Civic leader Dick Wagner discussed how UW-Madison has supported discussions of the LGBT community since the 1940s.

Historian explains how academics influence dialogue on LGBT history

When most people think of the gay rights movement, they tend to think of New York or San Francisco, not Wisconsin. That is a perception that Dick Wagner, a historian of the Wisconsin gay rights movement and one of the state's first openly gay politicians, wants to change.

Wagner gave a presentation Tuesday at the Pyle Center called “Academics Shaping the Wisconsin Dialogue on LGBT History.” He discussed the state's LGBT history and the role UW-Madison students, faculty and administrators have played. His talk was the fifth installment of a 15-part public lecture series hosted by the sociology department, part of a new class called "FORWARD? The Wisconsin Idea, Past and Present."
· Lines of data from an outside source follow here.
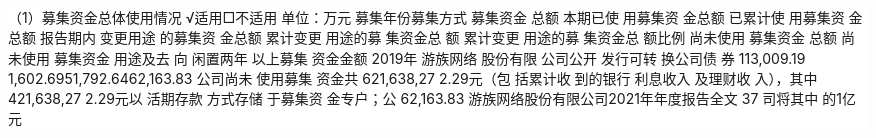 （1）募集资金总体使用情况
√适用□不适用
单位：万元
募集年份募集方式
募集资金
总额
本期已使
用募集资
金总额
已累计使
用募集资
金总额
报告期内
变更用途
的募集资
金总额
累计变更
用途的募
集资金总
额
累计变更
用途的募
集资金总
额比例
尚未使用
募集资金
总额
尚未使用
募集资金
用途及去
向
闲置两年
以上募集
资金金额
2019年
游族网络
股份有限
公司公开
发行可转
换公司债
券
113,009.19
1,602.6951,792.6462,163.83
公司尚未
使用募集
资金共
621,638,27
2.29元（包
括累计收
到的银行
利息收入
及理财收
入），其中
421,638,27
2.29元以
活期存款
方式存储
于募集资
金专户；公
62,163.83
游族网络股份有限公司2021年年度报告全文
37
司将其中
的1亿元
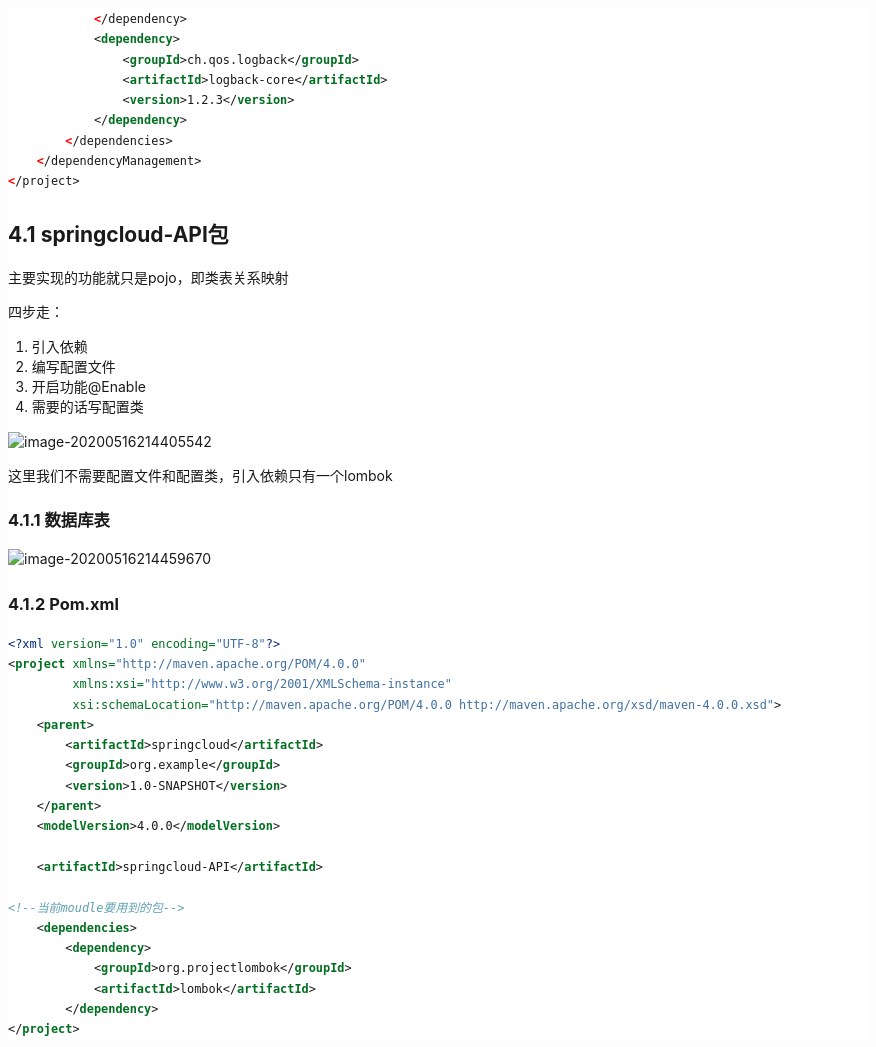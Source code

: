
 ```xml
            </dependency>
            <dependency>
                <groupId>ch.qos.logback</groupId>
                <artifactId>logback-core</artifactId>
                <version>1.2.3</version>
            </dependency>
        </dependencies>
    </dependencyManagement>
</project>
```



## 4.1 springcloud-API包

主要实现的功能就只是pojo，即类表关系映射

四步走：

1. 引入依赖
2. 编写配置文件
3. 开启功能@Enable
4. 需要的话写配置类

![image-20200516214405542](https://i.loli.net/2020/05/16/OBNLo96caHbUkV7.png)

这里我们不需要配置文件和配置类，引入依赖只有一个lombok



### 4.1.1 数据库表

![image-20200516214459670](https://i.loli.net/2020/05/16/G4pVfJbqKjl96AR.png)

### 4.1.2 Pom.xml

```xml
<?xml version="1.0" encoding="UTF-8"?>
<project xmlns="http://maven.apache.org/POM/4.0.0"
         xmlns:xsi="http://www.w3.org/2001/XMLSchema-instance"
         xsi:schemaLocation="http://maven.apache.org/POM/4.0.0 http://maven.apache.org/xsd/maven-4.0.0.xsd">
    <parent>
        <artifactId>springcloud</artifactId>
        <groupId>org.example</groupId>
        <version>1.0-SNAPSHOT</version>
    </parent>
    <modelVersion>4.0.0</modelVersion>

    <artifactId>springcloud-API</artifactId>

<!--当前moudle要用到的包-->
    <dependencies>
        <dependency>
            <groupId>org.projectlombok</groupId>
            <artifactId>lombok</artifactId>
        </dependency>
</project>
```
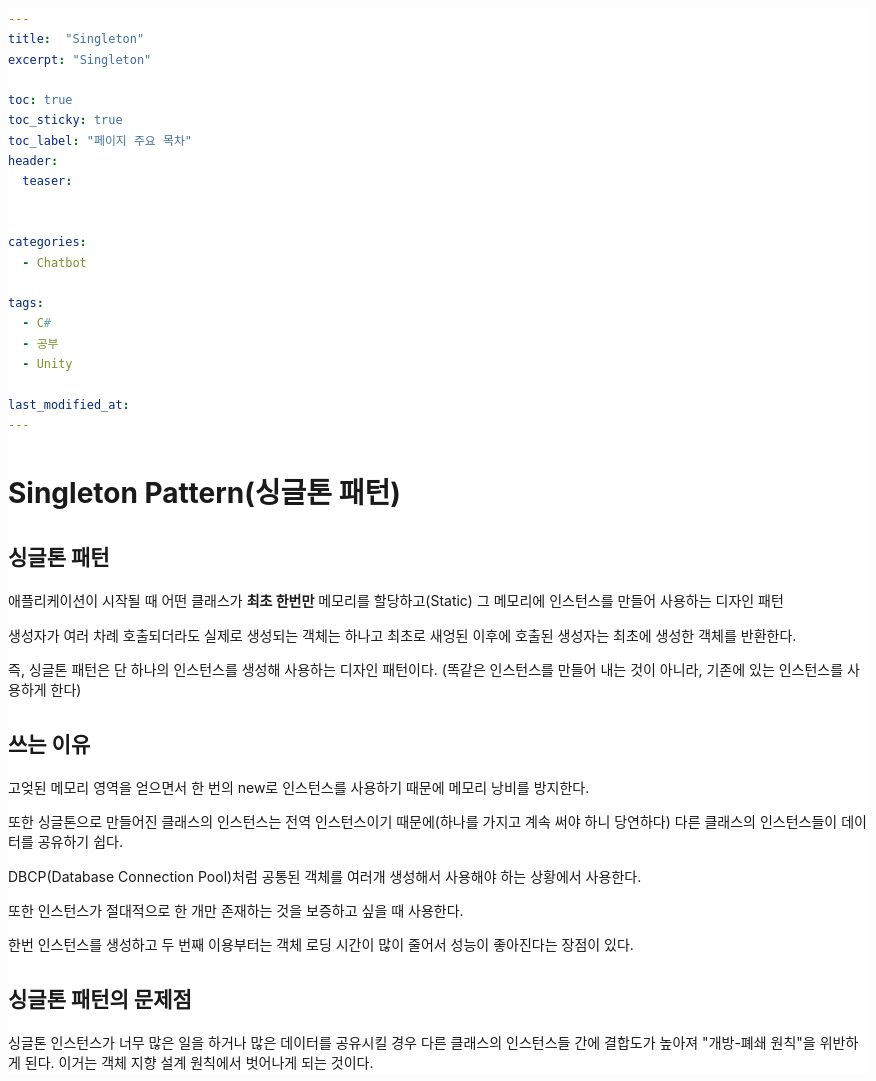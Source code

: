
 ```yaml
---
title:  "Singleton"
excerpt: "Singleton"

toc: true
toc_sticky: true
toc_label: "페이지 주요 목차"
header:
  teaser: 
  
  
categories:
  - Chatbot
  
tags:
  - C#
  - 공부
  - Unity
  
last_modified_at: 
---
```


Singleton Pattern(싱글톤 패턴)
==========

## 싱글톤 패턴

애플리케이션이 시작될 때 어떤 클래스가 **최초 한번만** 메모리를 할당하고(Static) 그 메모리에 인스턴스를 만들어 사용하는 디자인 패턴

생성자가 여러 차례 호출되더라도 실제로 생성되는 객체는 하나고 최초로 새엉된 이후에 호출된 생성자는 최초에 
생성한 객체를 반환한다.

즉, 싱글톤 패턴은 단 하나의 인스턴스를 생성해 사용하는 디자인 패턴이다. (똑같은 인스턴스를 만들어 내는 것이 아니라,
기존에 있는 인스턴스를 사용하게 한다)

## 쓰는 이유

고엊된 메모리 영역을 얻으면서 한 번의 new로 인스턴스를 사용하기 때문에 메모리 낭비를 방지한다.

또한 싱글톤으로 만들어진 클래스의 인스턴스는 전역 인스턴스이기 때문에(하나를 가지고 계속 써야 하니 당연하다) 다른 클래스의 인스턴스들이
데이터를 공유하기 쉽다.

DBCP(Database Connection Pool)처럼 공통된 객체를 여러개 생성해서 사용해야 하는 상황에서 사용한다.

또한 인스턴스가 절대적으로 한 개만 존재하는 것을 보증하고 싶을 때 사용한다.

한번 인스턴스를 생성하고 두 번째 이용부터는 객체 로딩 시간이 많이 줄어서 성능이 좋아진다는 장점이 있다.

## 싱글톤 패턴의 문제점

싱글톤 인스턴스가 너무 많은 일을 하거나 많은 데이터를 공유시킬 경우 다른 클래스의 인스턴스들 간에 결합도가 높아져 "개방-폐쇄 원칙"을 위반하게 된다.
이거는 객체 지향 설계 원칙에서 벗어나게 되는 것이다.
Wagner himself has played an important role in Wisconsin's LGBT rights movement, starting in 1980 when he became the first openly gay member of the Dane County Board of Supervisors. Later that year, he spearheaded the passage of a law provided for gay and lesbian people that became the model for Wisconsin's first legal protections bill in the nation.

Wagner emphasized the importance of UW-Madison’s ability to engage in socially and politically contentious issues. He said researchers from the university were able to bring the experiences of the state’s homosexual community into spaces that had not previously been open to them.

The lecture touched on the university’s complicated history with LGBT students, starting with the “1948 sex scandal” in which the university outed a group of four gay students who were later forced to stand trial.

Wagner also emphasized the actions of faculty members like Benjamin Glover, a professor of neuropsychology whose research helped end the university’s required “therapeutic discipline” for students found to be gay.

Wagner praised the university’s current efforts and explained his vision for the future.


"The university continues to provide information about how gay people are citizens of this state, that they contribute to society,” Wagner said. “Many of the faculty ... engage students on the discussion of that, and that's what has to continue."